Members of his inner circle say they are intent being a potent counterbalance to Widodo.
Currently backed by a coalition of six parties, Prabowo effectively controls nearly two-thirds of the incoming parliament, which analysts say could pose a challenge to Widodo's reform agenda.
"If I were to have a say, I'd be a very vigilant opposition party," Prabowo's tycoon brother and top aide Hashim Djojohadikusumo told Reuters.
But he also acknowledged their "permanent coalition" may not hold. Prominent figures in allied parties, including the country's second-biggest party, Golkar, have already hinted at defecting to Widodo's side.
Even if the coalition stays together, Prabowo may be forced to play second fiddle to the larger Golkar, said Dradjad Wibowo, the deputy head of the National Mandate Party, another coalition partner.
"I'm not sure Gerindra can lead the...opposition, because they don't have the highest number of seats in parliament," Dradjad said.
Wibowo also played down the potential for the opposition to play spoiler to Widodo's reform program.
"Our coalition would have a much higher bargaining position than any coalition in the past," Dradjad said. "But Indonesia is not America. We have no appetite to block what a legitimate government is doing."
FAMILY BUSINESS
Prabowo has long been entwined with the elite. His grandfather established Indonesia's central bank, his father was a government minister and one of Indonesia's most respected economists, and his former father-in-law was long-ruling autocrat Suharto.

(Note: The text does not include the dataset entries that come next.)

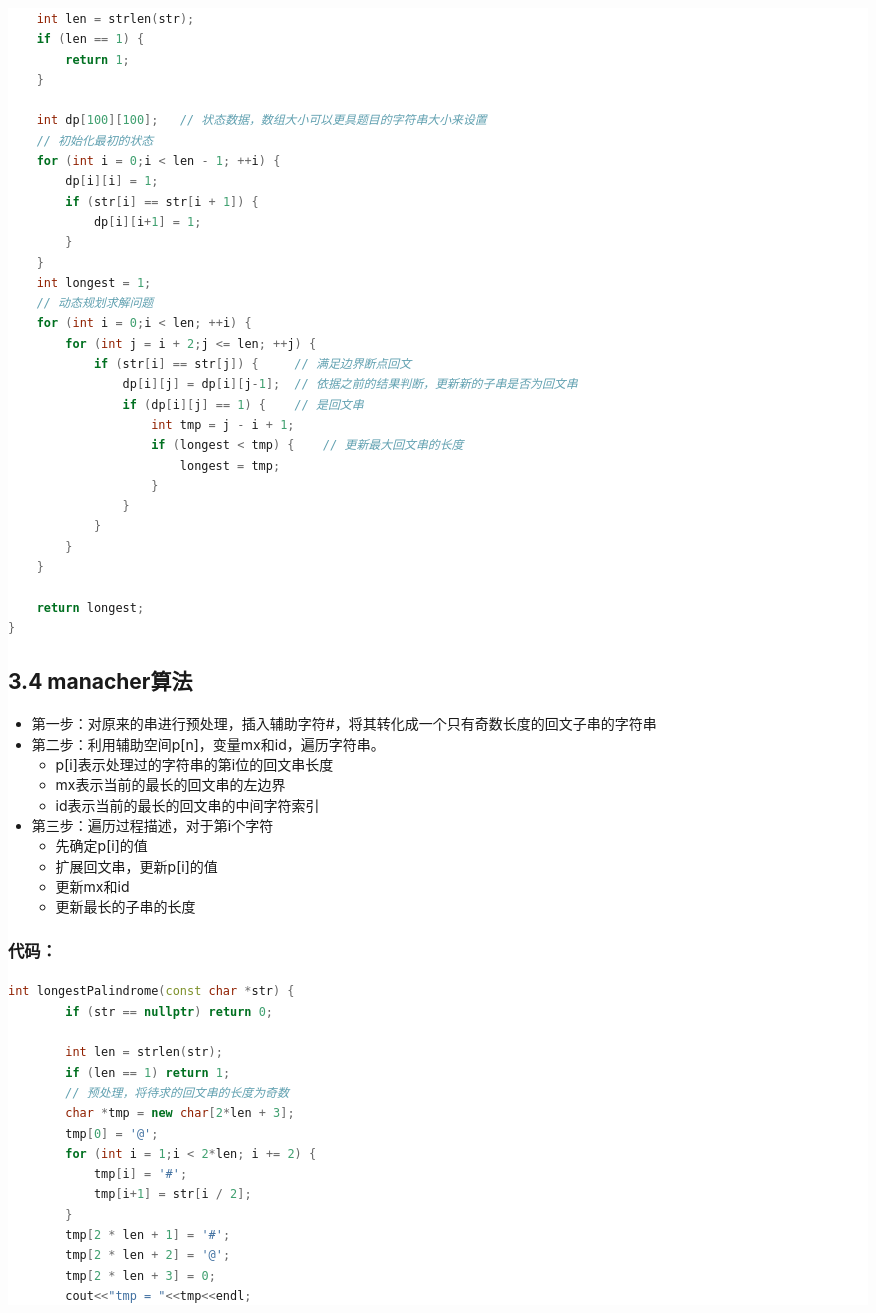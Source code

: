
 ```c++
    int len = strlen(str);
    if (len == 1) {
        return 1;
    }

    int dp[100][100];   // 状态数据，数组大小可以更具题目的字符串大小来设置
    // 初始化最初的状态
    for (int i = 0;i < len - 1; ++i) {
        dp[i][i] = 1;
        if (str[i] == str[i + 1]) {
            dp[i][i+1] = 1;
        }
    }
    int longest = 1;
    // 动态规划求解问题
    for (int i = 0;i < len; ++i) {
        for (int j = i + 2;j <= len; ++j) {
            if (str[i] == str[j]) {     // 满足边界断点回文
                dp[i][j] = dp[i][j-1];  // 依据之前的结果判断，更新新的子串是否为回文串
                if (dp[i][j] == 1) {    // 是回文串
                    int tmp = j - i + 1;
                    if (longest < tmp) {    // 更新最大回文串的长度
                        longest = tmp;
                    }
                }
            }
        }
    }

    return longest;
}
```
## 3.4 manacher算法
* 第一步：对原来的串进行预处理，插入辅助字符#，将其转化成一个只有奇数长度的回文子串的字符串
* 第二步：利用辅助空间p[n]，变量mx和id，遍历字符串。
    * p[i]表示处理过的字符串的第i位的回文串长度
    * mx表示当前的最长的回文串的左边界
    * id表示当前的最长的回文串的中间字符索引
* 第三步：遍历过程描述，对于第i个字符
    * 先确定p[i]的值
    * 扩展回文串，更新p[i]的值
    * 更新mx和id
    * 更新最长的子串的长度
### 代码：
```c++
int longestPalindrome(const char *str) {
        if (str == nullptr) return 0;

        int len = strlen(str);
        if (len == 1) return 1;
        // 预处理，将待求的回文串的长度为奇数
        char *tmp = new char[2*len + 3];
        tmp[0] = '@';
        for (int i = 1;i < 2*len; i += 2) {
            tmp[i] = '#';
            tmp[i+1] = str[i / 2];
        }
        tmp[2 * len + 1] = '#';
        tmp[2 * len + 2] = '@';
        tmp[2 * len + 3] = 0;
        cout<<"tmp = "<<tmp<<endl;
```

Among the incoming cohort of Gerindra parliamentarians are two children of Prabowo's brother, Hashim.
"It's not like my family is going to go away just because of this election," Prabowo's niece and incoming Gerindra lawmaker, Rahayu Saraswati Djojohadikusumo, told Reuters. "We will focus on parliament and we are committed to making sure that programmes for the people get implemented."
Prabowo brought a populist economic platform to the election that had been crafted over years and which party officials say he will stick to.
And just how bitter the coming years will be may come down to the personal relationship between Prabowo and the man who beat him, said Aryo Djojohadikusumo, another incoming legislator from the family, and Prabowo's nephew.
"It's up to Jokowi if he wants to uphold his own promise of reconciliation," he said. "If Jokowi decides to embrace Prabowo as an elder statesman in the running of the country, then Prabowo will accept that."